Brief = Print every entry, word for word, and skip the images.

——

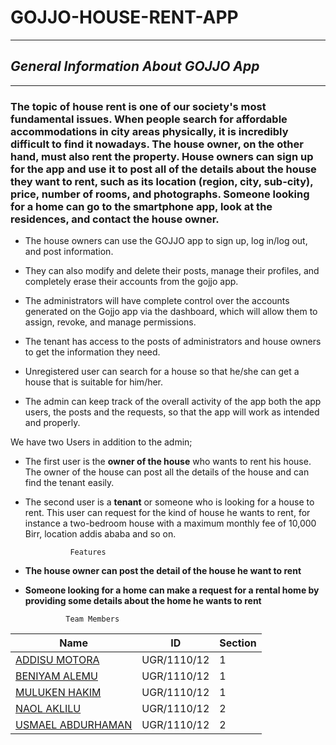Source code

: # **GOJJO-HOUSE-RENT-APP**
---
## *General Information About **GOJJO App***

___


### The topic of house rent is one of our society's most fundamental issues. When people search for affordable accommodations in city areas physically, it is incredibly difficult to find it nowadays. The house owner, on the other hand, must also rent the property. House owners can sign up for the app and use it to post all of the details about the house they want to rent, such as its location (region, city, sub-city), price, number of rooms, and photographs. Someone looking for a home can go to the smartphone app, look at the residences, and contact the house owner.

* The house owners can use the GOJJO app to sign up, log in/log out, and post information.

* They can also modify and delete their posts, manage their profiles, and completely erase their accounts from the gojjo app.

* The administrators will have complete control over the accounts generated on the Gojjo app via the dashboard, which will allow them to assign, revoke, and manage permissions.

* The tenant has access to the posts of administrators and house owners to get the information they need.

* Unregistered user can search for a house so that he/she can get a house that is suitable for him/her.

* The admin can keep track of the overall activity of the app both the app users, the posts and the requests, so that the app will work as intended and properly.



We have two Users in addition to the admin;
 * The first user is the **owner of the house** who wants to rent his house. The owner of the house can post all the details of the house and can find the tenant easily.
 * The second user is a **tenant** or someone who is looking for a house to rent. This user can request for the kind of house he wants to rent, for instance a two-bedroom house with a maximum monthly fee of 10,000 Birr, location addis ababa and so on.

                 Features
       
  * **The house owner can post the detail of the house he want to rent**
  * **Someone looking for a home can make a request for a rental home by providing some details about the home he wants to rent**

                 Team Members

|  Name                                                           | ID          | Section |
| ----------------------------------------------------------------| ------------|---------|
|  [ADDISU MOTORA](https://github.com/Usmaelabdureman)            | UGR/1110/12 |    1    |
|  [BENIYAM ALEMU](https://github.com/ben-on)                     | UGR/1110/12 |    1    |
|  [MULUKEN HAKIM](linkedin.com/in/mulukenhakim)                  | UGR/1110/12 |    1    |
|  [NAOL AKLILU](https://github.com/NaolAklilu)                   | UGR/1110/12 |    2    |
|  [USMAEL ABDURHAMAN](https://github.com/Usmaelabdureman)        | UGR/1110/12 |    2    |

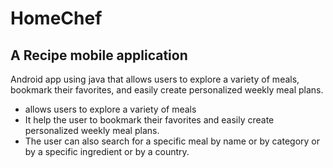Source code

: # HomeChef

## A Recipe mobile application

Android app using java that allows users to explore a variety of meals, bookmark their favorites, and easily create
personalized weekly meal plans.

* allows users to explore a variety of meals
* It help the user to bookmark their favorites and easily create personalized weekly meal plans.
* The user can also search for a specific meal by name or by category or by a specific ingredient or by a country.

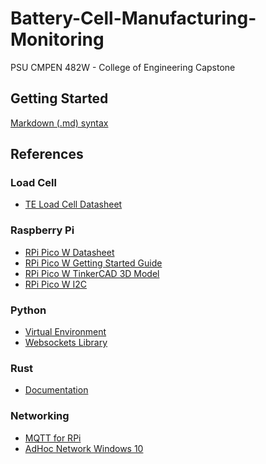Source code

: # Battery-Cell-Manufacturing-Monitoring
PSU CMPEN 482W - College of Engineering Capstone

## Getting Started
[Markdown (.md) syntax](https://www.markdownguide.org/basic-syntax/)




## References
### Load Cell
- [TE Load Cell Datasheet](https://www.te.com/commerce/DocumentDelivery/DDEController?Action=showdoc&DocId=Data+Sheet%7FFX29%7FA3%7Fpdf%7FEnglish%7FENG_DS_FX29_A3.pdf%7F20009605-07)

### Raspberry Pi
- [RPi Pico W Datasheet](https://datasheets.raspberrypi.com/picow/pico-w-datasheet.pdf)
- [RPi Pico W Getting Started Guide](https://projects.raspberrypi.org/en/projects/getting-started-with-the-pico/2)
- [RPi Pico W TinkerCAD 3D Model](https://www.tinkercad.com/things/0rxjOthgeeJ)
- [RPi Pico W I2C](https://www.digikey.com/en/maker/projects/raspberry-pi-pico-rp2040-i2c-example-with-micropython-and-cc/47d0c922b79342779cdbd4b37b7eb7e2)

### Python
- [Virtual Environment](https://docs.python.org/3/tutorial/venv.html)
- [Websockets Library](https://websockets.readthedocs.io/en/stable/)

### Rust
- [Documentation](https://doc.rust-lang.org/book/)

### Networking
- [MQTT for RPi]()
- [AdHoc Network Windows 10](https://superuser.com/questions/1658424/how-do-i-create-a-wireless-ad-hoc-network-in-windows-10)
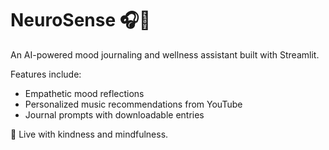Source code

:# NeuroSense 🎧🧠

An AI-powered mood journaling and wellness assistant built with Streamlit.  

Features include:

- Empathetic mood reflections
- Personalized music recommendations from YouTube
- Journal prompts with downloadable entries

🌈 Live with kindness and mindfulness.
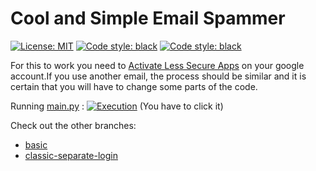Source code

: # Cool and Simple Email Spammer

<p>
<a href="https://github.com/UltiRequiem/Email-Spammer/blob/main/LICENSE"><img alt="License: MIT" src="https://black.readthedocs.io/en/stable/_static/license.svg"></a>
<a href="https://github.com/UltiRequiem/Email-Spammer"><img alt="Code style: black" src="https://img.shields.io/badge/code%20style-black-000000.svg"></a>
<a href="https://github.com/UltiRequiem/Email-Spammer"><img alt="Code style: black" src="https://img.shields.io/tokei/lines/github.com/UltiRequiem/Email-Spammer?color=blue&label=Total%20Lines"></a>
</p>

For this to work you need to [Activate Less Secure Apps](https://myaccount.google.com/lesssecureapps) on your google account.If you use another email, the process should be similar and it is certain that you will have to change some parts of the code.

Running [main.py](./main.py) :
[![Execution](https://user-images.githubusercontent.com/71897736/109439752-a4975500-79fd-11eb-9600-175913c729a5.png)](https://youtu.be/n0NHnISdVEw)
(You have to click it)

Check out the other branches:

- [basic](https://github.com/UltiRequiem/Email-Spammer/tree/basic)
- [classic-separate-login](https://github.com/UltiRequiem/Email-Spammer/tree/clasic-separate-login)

——

Solution for this problem =
Source code

: # **GOJJO-HOUSE-RENT-APP**
---
## *General Information About **GOJJO App***

___


### The topic of house rent is one of our society's most fundamental issues. When people search for affordable accommodations in city areas physically, it is incredibly difficult to find it nowadays. The house owner, on the other hand, must also rent the property. House owners can sign up for the app and use it to post all of the details about the house they want to rent, such as its location (region, city, sub-city), price, number of rooms, and photographs. Someone looking for a home can go to the smartphone app, look at the residences, and contact the house owner.

* The house owners can use the GOJJO app to sign up, log in/log out, and post information.

* They can also modify and delete their posts, manage their profiles, and completely erase their accounts from the gojjo app.

* The administrators will have complete control over the accounts generated on the Gojjo app via the dashboard, which will allow them to assign, revoke, and manage permissions.

* The tenant has access to the posts of administrators and house owners to get the information they need.

* Unregistered user can search for a house so that he/she can get a house that is suitable for him/her.

* The admin can keep track of the overall activity of the app both the app users, the posts and the requests, so that the app will work as intended and properly.



We have two Users in addition to the admin;
 * The first user is the **owner of the house** who wants to rent his house. The owner of the house can post all the details of the house and can find the tenant easily.
 * The second user is a **tenant** or someone who is looking for a house to rent. This user can request for the kind of house he wants to rent, for instance a two-bedroom house with a maximum monthly fee of 10,000 Birr, location addis ababa and so on.

                 Features
       
  * **The house owner can post the detail of the house he want to rent**
  * **Someone looking for a home can make a request for a rental home by providing some details about the home he wants to rent**

                 Team Members

|  Name                                                           | ID          | Section |
| ----------------------------------------------------------------| ------------|---------|
|  [ADDISU MOTORA](https://github.com/Usmaelabdureman)            | UGR/1110/12 |    1    |
|  [BENIYAM ALEMU](https://github.com/ben-on)                     | UGR/1110/12 |    1    |
|  [MULUKEN HAKIM](linkedin.com/in/mulukenhakim)                  | UGR/1110/12 |    1    |
|  [NAOL AKLILU](https://github.com/NaolAklilu)                   | UGR/1110/12 |    2    |
|  [USMAEL ABDURHAMAN](https://github.com/Usmaelabdureman)        | UGR/1110/12 |    2    |

Source code

: # HomeChef

## A Recipe mobile application

Android app using java that allows users to explore a variety of meals, bookmark their favorites, and easily create
personalized weekly meal plans.

* allows users to explore a variety of meals
* It help the user to bookmark their favorites and easily create personalized weekly meal plans.
* The user can also search for a specific meal by name or by category or by a specific ingredient or by a country.

Source code

: # Battery-Cell-Manufacturing-Monitoring
PSU CMPEN 482W - College of Engineering Capstone

## Getting Started
[Markdown (.md) syntax](https://www.markdownguide.org/basic-syntax/)




## References
### Load Cell
- [TE Load Cell Datasheet](https://www.te.com/commerce/DocumentDelivery/DDEController?Action=showdoc&DocId=Data+Sheet%7FFX29%7FA3%7Fpdf%7FEnglish%7FENG_DS_FX29_A3.pdf%7F20009605-07)

### Raspberry Pi
- [RPi Pico W Datasheet](https://datasheets.raspberrypi.com/picow/pico-w-datasheet.pdf)
- [RPi Pico W Getting Started Guide](https://projects.raspberrypi.org/en/projects/getting-started-with-the-pico/2)
- [RPi Pico W TinkerCAD 3D Model](https://www.tinkercad.com/things/0rxjOthgeeJ)
- [RPi Pico W I2C](https://www.digikey.com/en/maker/projects/raspberry-pi-pico-rp2040-i2c-example-with-micropython-and-cc/47d0c922b79342779cdbd4b37b7eb7e2)

### Python
- [Virtual Environment](https://docs.python.org/3/tutorial/venv.html)
- [Websockets Library](https://websockets.readthedocs.io/en/stable/)

### Rust
- [Documentation](https://doc.rust-lang.org/book/)

### Networking
- [MQTT for RPi]()
- [AdHoc Network Windows 10](https://superuser.com/questions/1658424/how-do-i-create-a-wireless-ad-hoc-network-in-windows-10)
Source code

:# NeuroSense 🎧🧠

An AI-powered mood journaling and wellness assistant built with Streamlit.  

Features include:

- Empathetic mood reflections
- Personalized music recommendations from YouTube
- Journal prompts with downloadable entries

🌈 Live with kindness and mindfulness.
Source code

: # Cool and Simple Email Spammer

<p>
<a href="https://github.com/UltiRequiem/Email-Spammer/blob/main/LICENSE"><img alt="License: MIT" src="https://black.readthedocs.io/en/stable/_static/license.svg"></a>
<a href="https://github.com/UltiRequiem/Email-Spammer"><img alt="Code style: black" src="https://img.shields.io/badge/code%20style-black-000000.svg"></a>
<a href="https://github.com/UltiRequiem/Email-Spammer"><img alt="Code style: black" src="https://img.shields.io/tokei/lines/github.com/UltiRequiem/Email-Spammer?color=blue&label=Total%20Lines"></a>
</p>

For this to work you need to [Activate Less Secure Apps](https://myaccount.google.com/lesssecureapps) on your google account.If you use another email, the process should be similar and it is certain that you will have to change some parts of the code.

Running [main.py](./main.py) :
[![Execution](https://user-images.githubusercontent.com/71897736/109439752-a4975500-79fd-11eb-9600-175913c729a5.png)](https://youtu.be/n0NHnISdVEw)
(You have to click it)

Check out the other branches:

- [basic](https://github.com/UltiRequiem/Email-Spammer/tree/basic)
- [classic-separate-login](https://github.com/UltiRequiem/Email-Spammer/tree/clasic-separate-login)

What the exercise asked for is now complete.